Recently, I have been writing about Kentucky, where there are generations of my family dug deep in the soil. Only a few still actually live around there, but when I go back, the place and the people in it look after me. They remember me.

This time, I take Jack Henry with me. He is teetering on the far edge of late summer, slightly bored, but not wanting to admit it. We drive through NC, through Winston Salem, up into the mountains, through Fancy Gap, a name I love to say. We pass Hungry Mother State Park, another name I wonder about.

The legend says that Hungry Mother was so named because a child wandered out of the woods alone, saying her mother was hungry. They had survived a raid on the white settlement and hidden in the mountains. Of course the mother died, but the child lived. The land protected her; the creek led her to her people.

We continue on through Virginia to visit my friends, Maxine and Steve. They are true hippies, back to the landers. They take us into their beautiful farmhouse, feed us out of their garden, tell us stories until deep in the night.  Maxine has recently lost her own mother, and we can feel the space Rose has left after more than 100 years in this world. We comfort each other. Through this visit, I am aware of my own smile, aware that I am happier than I have been in years. This is one of my many homes in the world, the safest place on my version of the planet.

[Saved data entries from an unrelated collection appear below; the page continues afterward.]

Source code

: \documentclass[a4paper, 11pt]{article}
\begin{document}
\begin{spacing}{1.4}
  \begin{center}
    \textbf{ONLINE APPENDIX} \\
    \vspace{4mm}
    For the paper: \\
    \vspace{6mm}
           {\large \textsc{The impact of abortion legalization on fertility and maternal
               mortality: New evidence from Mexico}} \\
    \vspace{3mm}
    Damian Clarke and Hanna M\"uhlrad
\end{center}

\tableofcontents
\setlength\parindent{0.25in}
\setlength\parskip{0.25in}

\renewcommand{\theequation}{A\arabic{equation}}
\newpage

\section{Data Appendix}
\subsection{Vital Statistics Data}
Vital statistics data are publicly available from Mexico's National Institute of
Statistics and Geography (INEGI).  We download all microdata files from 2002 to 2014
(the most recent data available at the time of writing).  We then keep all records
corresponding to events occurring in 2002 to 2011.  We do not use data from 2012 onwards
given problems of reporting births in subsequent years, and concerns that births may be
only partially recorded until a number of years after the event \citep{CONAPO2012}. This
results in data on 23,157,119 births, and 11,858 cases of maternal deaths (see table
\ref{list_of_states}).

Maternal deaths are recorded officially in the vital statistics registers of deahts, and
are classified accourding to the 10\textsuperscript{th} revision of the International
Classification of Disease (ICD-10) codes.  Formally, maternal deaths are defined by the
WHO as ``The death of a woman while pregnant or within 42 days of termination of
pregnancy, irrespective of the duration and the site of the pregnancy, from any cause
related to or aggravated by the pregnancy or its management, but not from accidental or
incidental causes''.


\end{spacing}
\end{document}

The next morning, we push off toward Kentucky, still two hours away, and it begins to rain. When Jeff and I moved to Kentucky after college, truck loaded not unlike the Beverly Hillbillies, I remember coming over this same mountain in the rain. Dirty Harry was on the radio, WMMT, the station where I would later become known as Pop Tart, but that is another story. Dirty Harry played a country song about thunder rolling and it felt like Jeff’s black Toyota truck was slipping off the edge of the universe into another world as we tipped the peak over the Kentucky line. It was.

As Jack Henry and I cross that same line, I point out all the places I have been, and all the places I have lived. I point out my early twenties to a child who can barely believe I’ve ever been young. We are again taken in by friends, Bill and Josephine, and we make our way out to the creek where Jeff and I lived, Kingdom Come. My friend Katie and her family still live here, and her teenage daughter is anxious to get out and see the world. To get far away. “I want to go to NYU,” she says. I, who left long ago because I wanted my kids to have good schools, because Jeff and I wanted to follow other worldly ambitions–I am anxious to get back to Kingdom Come. It’s a rugged place in a poor county, but also stunningly beautiful where the mountains are not ripped away. It protects me like a mother. I follow the creek home.